Les conservateurs rétorquent que des initiatives comme l’extension des programmes d’apprentissage et la réforme de l’immigration qualifiée dynamiseront le marché du travail. Pour l’ancien secrétaire d’État à l’Emploi Damian Green, « il ne s’agit pas de réduire pour réduire ; il s’agit de moderniser un système conçu pour les réalités économiques des années 1990 ». Un argument qui n’apaise pas totalement les inquiétudes sur le court terme.
Un Parlement sous haute tension internationale
La session agitée coïncide avec d’autres sujets de sécurité qui saturent l’agenda diplomatique britannique. Des responsables européens ont indiqué à la presse que les stocks d’uranium enrichi de l’Iran demeuraient « largement intacts » malgré la reprise des inspections de l’AIEA, relançant les discussions sur un possible réengagement de l’accord de 2015. Bien que sans lien direct avec le débat social, cette information fragilise la majorité qui cherche à cultiver un profil de fermeté à l’extérieur tout en prônant la sobriété budgétaire à l’intérieur.
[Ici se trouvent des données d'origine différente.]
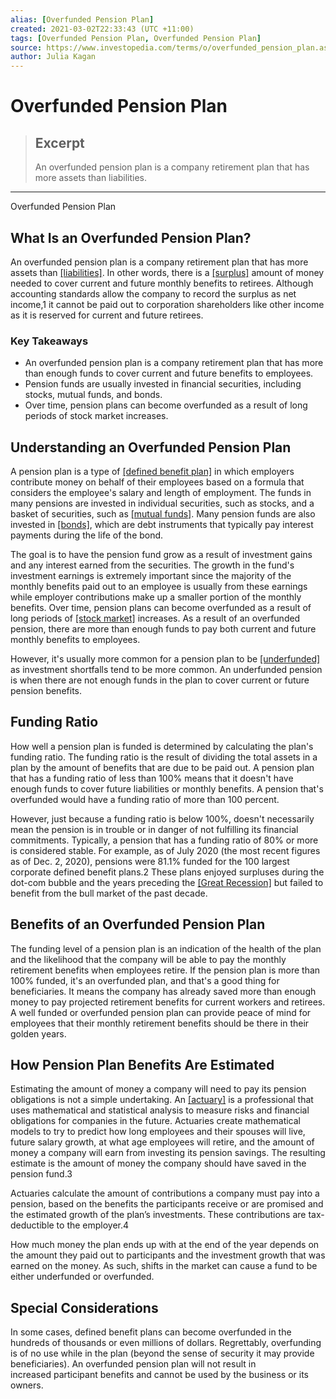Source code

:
 ```yaml
---
alias: [Overfunded Pension Plan]
created: 2021-03-02T22:33:43 (UTC +11:00)
tags: [Overfunded Pension Plan, Overfunded Pension Plan]
source: https://www.investopedia.com/terms/o/overfunded_pension_plan.asp
author: Julia Kagan
---
```


# Overfunded Pension Plan

> ## Excerpt
> An overfunded pension plan is a company retirement plan that has more assets than liabilities.

---

Overfunded Pension Plan
## What Is an Overfunded Pension Plan?

An overfunded pension plan is a company retirement plan that has more assets than [[liabilities]](https://www.investopedia.com/terms/l/liability.asp). In other words, there is a [[surplus]](https://www.investopedia.com/terms/s/surplus.asp) amount of money needed to cover current and future monthly benefits to retirees. Although accounting standards allow the company to record the surplus as net income,1 it cannot be paid out to corporation shareholders like other income as it is reserved for current and future retirees.

### Key Takeaways

-   An overfunded pension plan is a company retirement plan that has more than enough funds to cover current and future benefits to employees.
-   Pension funds are usually invested in financial securities, including stocks, mutual funds, and bonds.
-   Over time, pension plans can become overfunded as a result of long periods of stock market increases.

## Understanding an Overfunded Pension Plan

A pension plan is a type of [[defined benefit plan]](https://www.investopedia.com/terms/d/definedbenefitpensionplan.asp) in which employers contribute money on behalf of their employees based on a formula that considers the employee's salary and length of employment. The funds in many pensions are invested in individual securities, such as stocks, and a basket of securities, such as [[mutual funds]](https://www.investopedia.com/terms/m/mutualfund.asp). Many pension funds are also invested in [[bonds]](https://www.investopedia.com/terms/b/bond.asp), which are debt instruments that typically pay interest payments during the life of the bond.

The goal is to have the pension fund grow as a result of investment gains and any interest earned from the securities. The growth in the fund's investment earnings is extremely important since the majority of the monthly benefits paid out to an employee is usually from these earnings while employer contributions make up a smaller portion of the monthly benefits. Over time, pension plans can become overfunded as a result of long periods of [[stock market]](https://www.investopedia.com/terms/s/stockmarket.asp) increases. As a result of an overfunded pension, there are more than enough funds to pay both current and future monthly benefits to employees.

However, it's usually more common for a pension plan to be [[underfunded]](https://www.investopedia.com/terms/u/underfunded_pension_plan.asp) as investment shortfalls tend to be more common. An underfunded pension is when there are not enough funds in the plan to cover current or future pension benefits.

## Funding Ratio

How well a pension plan is funded is determined by calculating the plan's funding ratio. The funding ratio is the result of dividing the total assets in a plan by the amount of benefits that are due to be paid out. A pension plan that has a funding ratio of less than 100% means that it doesn't have enough funds to cover future liabilities or monthly benefits. A pension that's overfunded would have a funding ratio of more than 100 percent.

However, just because a funding ratio is below 100%, doesn't necessarily mean the pension is in trouble or in danger of not fulfilling its financial commitments. Typically, a pension that has a funding ratio of 80% or more is considered stable. For example, as of July 2020 (the most recent figures as of Dec. 2, 2020), pensions were 81.1% funded for the 100 largest corporate defined benefit plans.2 These plans enjoyed surpluses during the dot-com bubble and the years preceding the [[Great Recession]](https://www.investopedia.com/terms/g/great-recession.asp) but failed to benefit from the bull market of the past decade.

## Benefits of an Overfunded Pension Plan

The funding level of a pension plan is an indication of the health of the plan and the likelihood that the company will be able to pay the monthly retirement benefits when employees retire. If the pension plan is more than 100% funded, it's an overfunded plan, and that's a good thing for beneficiaries. It means the company has already saved more than enough money to pay projected retirement benefits for current workers and retirees. A well funded or overfunded pension plan can provide peace of mind for employees that their monthly retirement benefits should be there in their golden years.

## How Pension Plan Benefits Are Estimated

Estimating the amount of money a company will need to pay its pension obligations is not a simple undertaking. An [[actuary]](https://www.investopedia.com/terms/a/actuary.asp) is a professional that uses mathematical and statistical analysis to measure risks and financial obligations for companies in the future. Actuaries create mathematical models to try to predict how long employees and their spouses will live, future salary growth, at what age employees will retire, and the amount of money a company will earn from investing its pension savings. The resulting estimate is the amount of money the company should have saved in the pension fund.3

Actuaries calculate the amount of contributions a company must pay into a pension, based on the benefits the participants receive or are promised and the estimated growth of the plan’s investments. These contributions are tax-deductible to the employer.4

How much money the plan ends up with at the end of the year depends on the amount they paid out to participants and the investment growth that was earned on the money. As such, shifts in the market can cause a fund to be either underfunded or overfunded.

## Special Considerations

In some cases, defined benefit plans can become overfunded in the hundreds of thousands or even millions of dollars. Regrettably, overfunding is of no use while in the plan (beyond the sense of security it may provide beneficiaries). An overfunded pension plan will not result in increased participant benefits and cannot be used by the business or its owners.
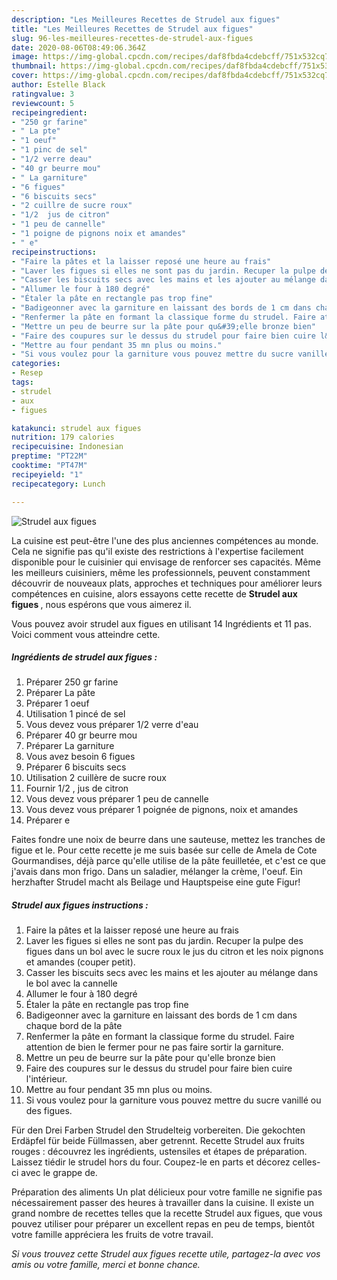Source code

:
 ```yaml
---
description: "Les Meilleures Recettes de Strudel aux figues"
title: "Les Meilleures Recettes de Strudel aux figues"
slug: 96-les-meilleures-recettes-de-strudel-aux-figues
date: 2020-08-06T08:49:06.364Z
image: https://img-global.cpcdn.com/recipes/daf8fbda4cdebcff/751x532cq70/strudel-aux-figues-photo-principale-de-la-recette.jpg
thumbnail: https://img-global.cpcdn.com/recipes/daf8fbda4cdebcff/751x532cq70/strudel-aux-figues-photo-principale-de-la-recette.jpg
cover: https://img-global.cpcdn.com/recipes/daf8fbda4cdebcff/751x532cq70/strudel-aux-figues-photo-principale-de-la-recette.jpg
author: Estelle Black
ratingvalue: 3
reviewcount: 5
recipeingredient:
- "250 gr farine"
- " La pte"
- "1 oeuf"
- "1 pinc de sel"
- "1/2 verre deau"
- "40 gr beurre mou"
- " La garniture"
- "6 figues"
- "6 biscuits secs"
- "2 cuillre de sucre roux"
- "1/2  jus de citron"
- "1 peu de cannelle"
- "1 poigne de pignons noix et amandes"
- " e"
recipeinstructions:
- "Faire la pâtes et la laisser reposé une heure au frais"
- "Laver les figues si elles ne sont pas du jardin. Recuper la pulpe des figues dans un bol avec le sucre roux le jus du citron et les noix pignons et amandes (couper petit)."
- "Casser les biscuits secs avec les mains et les ajouter au mélange dans le bol avec la cannelle"
- "Allumer le four à 180 degré"
- "Étaler la pâte en rectangle pas trop fine"
- "Badigeonner avec la garniture en laissant des bords de 1 cm dans chaque bord de la pâte"
- "Renfermer la pâte en formant la classique forme du strudel. Faire attention de bien le fermer pour ne pas faire sortir la garniture."
- "Mettre un peu de beurre sur la pâte pour qu&#39;elle bronze bien"
- "Faire des coupures sur le dessus du strudel pour faire bien cuire l&#39;intérieur."
- "Mettre au four pendant 35 mn plus ou moins."
- "Si vous voulez pour la garniture vous pouvez mettre du sucre vanillé ou des figues."
categories:
- Resep
tags:
- strudel
- aux
- figues

katakunci: strudel aux figues 
nutrition: 179 calories
recipecuisine: Indonesian
preptime: "PT22M"
cooktime: "PT47M"
recipeyield: "1"
recipecategory: Lunch

---
```



![Strudel aux figues](https://img-global.cpcdn.com/recipes/daf8fbda4cdebcff/751x532cq70/strudel-aux-figues-photo-principale-de-la-recette.jpg)

La cuisine est peut-être l'une des plus anciennes compétences au monde. Cela ne signifie pas qu'il existe des restrictions à l'expertise facilement disponible pour le cuisinier qui envisage de renforcer ses capacités. Même les meilleurs cuisiniers, même les professionnels, peuvent constamment découvrir de nouveaux plats, approches et techniques pour améliorer leurs compétences en cuisine, alors essayons cette recette de <strong> Strudel aux figues </strong>, nous espérons que vous aimerez il.

<!--inarticleads1-->

Vous pouvez avoir strudel aux figues en utilisant 14 Ingrédients et 11 pas. Voici comment vous atteindre cette.

##### Ingrédients de strudel aux figues :

1. Préparer 250 gr farine
1. Préparer  La pâte
1. Préparer 1 oeuf
1. Utilisation 1 pincé de sel
1. Vous devez vous préparer 1/2 verre d&#39;eau
1. Préparer 40 gr beurre mou
1. Préparer  La garniture
1. Vous avez besoin 6 figues
1. Préparer 6 biscuits secs
1. Utilisation 2 cuillère de sucre roux
1. Fournir 1/2 , jus de citron
1. Vous devez vous préparer 1 peu de cannelle
1. Vous devez vous préparer 1 poignée de pignons, noix et amandes
1. Préparer  e


Faites fondre une noix de beurre dans une sauteuse, mettez les tranches de figue et le. Pour cette recette je me suis basée sur celle de Amela de Cote Gourmandises, déjà parce qu&#39;elle utilise de la pâte feuilletée, et c&#39;est ce que j&#39;avais dans mon frigo. Dans un saladier, mélanger la crème, l&#39;oeuf. Ein herzhafter Strudel macht als Beilage und Hauptspeise eine gute Figur! 

<!--inarticleads2-->

##### Strudel aux figues instructions :

1. Faire la pâtes et la laisser reposé une heure au frais
1. Laver les figues si elles ne sont pas du jardin. Recuper la pulpe des figues dans un bol avec le sucre roux le jus du citron et les noix pignons et amandes (couper petit).
1. Casser les biscuits secs avec les mains et les ajouter au mélange dans le bol avec la cannelle
1. Allumer le four à 180 degré
1. Étaler la pâte en rectangle pas trop fine
1. Badigeonner avec la garniture en laissant des bords de 1 cm dans chaque bord de la pâte
1. Renfermer la pâte en formant la classique forme du strudel. Faire attention de bien le fermer pour ne pas faire sortir la garniture.
1. Mettre un peu de beurre sur la pâte pour qu&#39;elle bronze bien
1. Faire des coupures sur le dessus du strudel pour faire bien cuire l&#39;intérieur.
1. Mettre au four pendant 35 mn plus ou moins.
1. Si vous voulez pour la garniture vous pouvez mettre du sucre vanillé ou des figues.


Für den Drei Farben Strudel den Strudelteig vorbereiten. Die gekochten Erdäpfel für beide Füllmassen, aber getrennt. Recette Strudel aux fruits rouges : découvrez les ingrédients, ustensiles et étapes de préparation. Laissez tiédir le strudel hors du four. Coupez-le en parts et décorez celles-ci avec le grappe de. 

<!--inarticleads1-->

<p>
Préparation des aliments Un plat délicieux pour votre famille ne signifie pas nécessairement passer des heures à travailler dans la cuisine. Il existe un grand nombre de recettes telles que la recette Strudel aux figues, que vous pouvez utiliser pour préparer un excellent repas en peu de temps, bientôt votre famille appréciera les fruits de votre travail.
</p>

<p>
<i>Si vous trouvez cette Strudel aux figues recette utile, partagez-la avec vos amis ou votre famille, merci et bonne chance.</i>
</p>

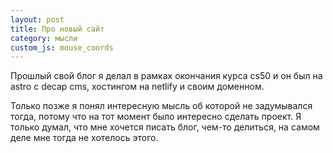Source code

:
 ```yaml
---
layout: post
title: Про новый сайт
category: мысли
custom_js: mouse_coords
---
```


Прошлый свой блог я делал в рамках окончания курса cs50 и он был на astro с decap cms, хостингом на netlify и своим доменном.

Только позже я понял интересную мысль об которой не задумывался тогда, потому что на тот момент было интересно сделать проект. Я только думал, что мне хочется писать блог, чем-то делиться, на самом деле мне тогда не хотелось этого. 
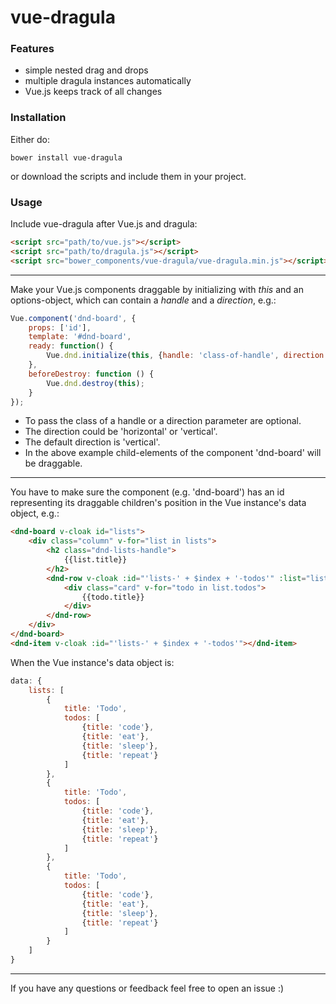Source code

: # vue-dragula
### Features
- simple nested drag and drops
- multiple dragula instances automatically
- Vue.js keeps track of all changes

### Installation
Either do:
```
bower install vue-dragula
```
or download the scripts and include them in your project.

### Usage
Include vue-dragula after Vue.js and dragula:
```html
<script src="path/to/vue.js"></script>
<script src="path/to/dragula.js"></script>
<script src="bower_components/vue-dragula/vue-dragula.min.js"></script>
```
---
Make your Vue.js components draggable by initializing with *this* and an options-object, which can contain a *handle* and a *direction*, e.g.:
```javascript
Vue.component('dnd-board', {
    props: ['id'],
    template: '#dnd-board',
    ready: function() {
        Vue.dnd.initialize(this, {handle: 'class-of-handle', direction: 'horizontal'});
    },
    beforeDestroy: function () {
        Vue.dnd.destroy(this);
    }
});
```
- To pass the class of a handle or a direction parameter are optional.
- The direction could be 'horizontal' or 'vertical'.
- The default direction is 'vertical'.
- In the above example child-elements of the component 'dnd-board' will be draggable. 

---

You have to make sure the component (e.g. 'dnd-board') has an id representing its draggable children's position in the Vue instance's data object, e.g.:
```html
<dnd-board v-cloak id="lists">
    <div class="column" v-for="list in lists">
        <h2 class="dnd-lists-handle">
            {{list.title}}
        </h2>
        <dnd-row v-cloak :id="'lists-' + $index + '-todos'" :list="list">
            <div class="card" v-for="todo in list.todos">
                {{todo.title}}
            </div>
        </dnd-row>
    </div>
</dnd-board>
<dnd-item v-cloak :id="'lists-' + $index + '-todos'"></dnd-item>
```
When the Vue instance's data object is:
```javascript
data: {
    lists: [
        {
            title: 'Todo',
            todos: [
                {title: 'code'},
                {title: 'eat'},
                {title: 'sleep'},
                {title: 'repeat'}
            ]
        },
        {
            title: 'Todo',
            todos: [
                {title: 'code'},
                {title: 'eat'},
                {title: 'sleep'},
                {title: 'repeat'}
            ]
        },
        {
            title: 'Todo',
            todos: [
                {title: 'code'},
                {title: 'eat'},
                {title: 'sleep'},
                {title: 'repeat'}
            ]
        }
    ]
}
```
---
If you have any questions or feedback feel free to open an issue :)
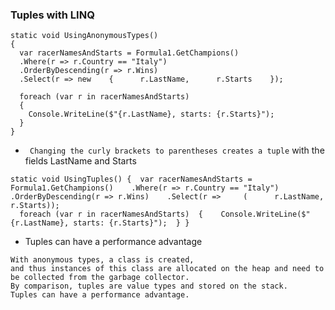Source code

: ### Tuples with LINQ
```
static void UsingAnonymousTypes() 
{  
  var racerNamesAndStarts = Formula1.GetChampions()    
  .Where(r => r.Country == "Italy")    
  .OrderByDescending(r => r.Wins)    
  .Select(r => new    {      r.LastName,      r.Starts    });

  foreach (var r in racerNamesAndStarts)  
  {    
    Console.WriteLine($"{r.LastName}, starts: {r.Starts}");  
  } 
} 
```
- ``` Changing the curly brackets to parentheses creates a tuple``` with the fields LastName and Starts
```
static void UsingTuples() {  var racerNamesAndStarts = Formula1.GetChampions()    .Where(r => r.Country == "Italy")    .OrderByDescending(r => r.Wins)    .Select(r =>     (      r.LastName,      r.Starts));
  foreach (var r in racerNamesAndStarts)  {    Console.WriteLine($"{r.LastName}, starts: {r.Starts}");  } }
```
- Tuples can have a performance advantage
```
With anonymous types, a class is created, 
and thus instances of this class are allocated on the heap and need to be collected from the garbage collector. 
By comparison, tuples are value types and stored on the stack. 
Tuples can have a performance advantage.
```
À la Chambre des Lords, certains orateurs n’ont pas manqué de souligner que la crédibilité d’un pays à l’international commence par la stabilité de son contrat social. « Couper les filets de sécurité au moment où l’on exige des sacrifices géopolitiques est un pari risqué », affirme la baronne Smith, spécialiste des questions de défense. L’opinion publique partage en partie ce sentiment, 54 % des électeurs estimant, selon un sondage YouGov, que l’équilibre entre protection sociale et responsabilité budgétaire n’est « pas correctement posé ».
Perspectives et scénarios de sortie de crise
À ce stade, trois issues se dessinent. La première serait l’adoption pure et simple du texte, au prix de concessions symboliques sur les allocations familiales. La seconde, plus probable selon plusieurs observateurs, passerait par un report de l’entrée en vigueur des nouvelles règles afin de laisser le temps à l’économie de digérer le choc inflationniste. Enfin, un rejet net entraînerait une réécriture complète du projet, scénario que le gouvernement souhaite éviter en amont de la présentation du budget d’automne.
Quelle que soit l’issue immédiate, la séquence confirme la centralité retrouvée du Parlement britannique après les turbulences du Brexit. Elle rappelle également que, dans les démocraties matures, la question du filet social demeure l’un des marqueurs les plus sensibles de la légitimité politique. Pour Keir Starmer comme pour Rishi Sunak, l’enjeu dépasse le score d’un vote : il touche à la crédibilité même de leurs projets respectifs de gouvernement.